The amount of distance a grappler can move after standing from prone is half their available movement, because standing consumed half of their initial available movement. Grappling does not change the rules related to standing from Prone.

Their remaining available movement will be modified by the grappling rules if they do not release the victim from the grapple.

Scenario 1

“The grappler has a speed of 60 feet. Standing up takes 30 feet. They stand, and only have 30 feet of movement left. Having someone grappled, they can only move 30 feet in any direction with the one they've grappled -- but they also have exactly 30 feet left. So they can move 30 feet in any direction with the one they grappled, so that being prone and grappling someone has no effect on you.”

Answer

No, intuitively not, because this would have them moving 30 feet forcing a grappled creature along with them, without suffering any movement penalty.

Let's look under the hood....

Grappler has speed of 60. He stands, using up half of his available movement. 30 feet remain.

Moving while grappling is covered by the Rule “speed is halved” (Chapter 9, page 77).

What do the Rules mean by “speed”? Which speed is halved, the 60 speed written on your Character Sheet or the 30 currently available to you?

Your speed as defined by the Rules is the distance in feet that the character or monster can walk in 1 round (Chapter 8, page 66). Or to paraphrase, the amount of movement available on your turn.

But we also know that the amount of movement available to you per turn (speed) changes during distinct phases because

However you’re moving, you deduct the distance of each part of your move from your speed until it is used up or until you are done moving. (Rules, Chapter 9, page 73, Movement and Position)

They realised that our speed might be modified differently, at different parts of our turn's movement.

After you have completed a "part of your movement" any subsequent part is distinct and separate and subject to whatever new conditions might be upon you. If part of your movement takes you through Difficult Terrain, only that part of your movement is penalised. If part of your movement takes you through the Area of Effect of Spirit Guardian, only that part of your movement is affected. If part of your movement has you penalised because you are standing from prone, only that part of your movement is penalised. And if part of your movement is used 'grapple-moving' only that part of your movement is penalised.

Putting it in another way, of your 60 feet of movement, you used half of it standing from prone. Were you moving while grappling as you did that? No, of course not. So the speed that is halved "when you are moving whilst grappling" excludes the first part of your movement which was not subject to that condition.

So, after you stand up from Prone, you deduct the distance of 30 feet from your movement, leaving you with available movement (60 minus 30) of 30. That part of your movement is completed and the appropriate amount has been deducted from your available movement.

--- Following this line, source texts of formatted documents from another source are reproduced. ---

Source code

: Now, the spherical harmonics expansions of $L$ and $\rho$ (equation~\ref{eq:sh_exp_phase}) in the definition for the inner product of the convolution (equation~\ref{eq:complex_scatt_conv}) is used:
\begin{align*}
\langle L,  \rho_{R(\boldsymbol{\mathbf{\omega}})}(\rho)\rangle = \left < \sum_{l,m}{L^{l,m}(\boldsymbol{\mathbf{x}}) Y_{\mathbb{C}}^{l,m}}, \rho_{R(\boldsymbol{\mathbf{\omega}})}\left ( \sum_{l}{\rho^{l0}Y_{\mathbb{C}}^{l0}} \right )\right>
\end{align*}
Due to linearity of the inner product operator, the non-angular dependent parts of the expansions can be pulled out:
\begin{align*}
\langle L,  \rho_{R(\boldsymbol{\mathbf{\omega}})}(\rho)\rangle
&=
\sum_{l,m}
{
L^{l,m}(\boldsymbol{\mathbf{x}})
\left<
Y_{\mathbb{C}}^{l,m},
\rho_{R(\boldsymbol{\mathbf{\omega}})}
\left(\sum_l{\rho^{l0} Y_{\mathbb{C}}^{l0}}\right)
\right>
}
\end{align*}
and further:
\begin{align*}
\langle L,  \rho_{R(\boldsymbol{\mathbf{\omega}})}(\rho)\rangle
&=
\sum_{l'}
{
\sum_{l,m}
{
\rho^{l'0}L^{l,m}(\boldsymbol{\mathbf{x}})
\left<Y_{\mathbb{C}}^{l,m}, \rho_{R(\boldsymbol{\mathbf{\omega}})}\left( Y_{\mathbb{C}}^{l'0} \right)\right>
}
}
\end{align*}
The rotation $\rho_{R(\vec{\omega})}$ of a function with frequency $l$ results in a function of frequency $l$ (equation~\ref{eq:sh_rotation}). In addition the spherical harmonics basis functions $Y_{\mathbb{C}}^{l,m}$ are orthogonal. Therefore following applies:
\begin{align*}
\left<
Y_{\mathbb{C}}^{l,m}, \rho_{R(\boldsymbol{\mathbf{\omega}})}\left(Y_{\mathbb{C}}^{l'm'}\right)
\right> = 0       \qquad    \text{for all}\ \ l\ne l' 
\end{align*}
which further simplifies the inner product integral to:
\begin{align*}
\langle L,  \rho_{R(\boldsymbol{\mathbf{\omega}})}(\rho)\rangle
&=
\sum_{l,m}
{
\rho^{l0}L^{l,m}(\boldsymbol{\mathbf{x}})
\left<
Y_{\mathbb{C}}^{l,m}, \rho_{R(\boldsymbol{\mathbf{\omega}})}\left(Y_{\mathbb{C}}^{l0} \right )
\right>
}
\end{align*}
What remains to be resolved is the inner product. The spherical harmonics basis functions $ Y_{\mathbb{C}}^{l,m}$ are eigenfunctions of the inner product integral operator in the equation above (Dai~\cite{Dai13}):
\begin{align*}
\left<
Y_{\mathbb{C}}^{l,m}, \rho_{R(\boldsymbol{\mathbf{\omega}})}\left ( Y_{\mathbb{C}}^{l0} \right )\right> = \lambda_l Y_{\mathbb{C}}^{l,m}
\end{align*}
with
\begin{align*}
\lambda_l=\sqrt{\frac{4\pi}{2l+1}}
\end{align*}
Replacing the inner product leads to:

Now the second part of your movement commences. Available movement (speed) is now 30; we halve it for the answer 15 and this is the distance in feet we can move a grappled creature in this scenario.

Scenario 2

“The grappler has a speed of 60 feet. Standing up takes 30 feet. They now have 30 feet left. Since they have someone else in a grapple, their speed is halved to 15 feet, and they can move with the grappled creature 15 feet.”

Answer

Yes, as above.

Scenario 3

“The grappler has a speed of 60 feet. Since they have someone in a grapple, they only have 30 feet of movement. Standing up requires 30 feet of movement. So when they stand up, they have no movement left.”

Answer

Absolutely not. They have a speed of 60, and it only costs them 30 feet to stand up. They have 30 feet remaining and it didn’t just evaporate simply because they are holding someone’s hand.

Unfortunately, this is the position put forth by the Accepted Answer. In addition to my analysis above, pointing to a different answer, I have shown at the end what I think is perhaps the flaw in that author's reasoning.

To finish off with your final question:

Scenario 4

“Also consider the case when the grappler has the Athletic feat, allowing them to stand up with only 5 feet of movement instead of half their total.”

Answer

This plays out as follows: Your speed is 60. Standing costs 5, leaving you with 55 feet remaining. Should you choose to move without releasing your grappled victim, you can move with them a further 27.5 feet. Rounded to 25 I suppose, if using the grid rules variant at Chapter 9, page 74.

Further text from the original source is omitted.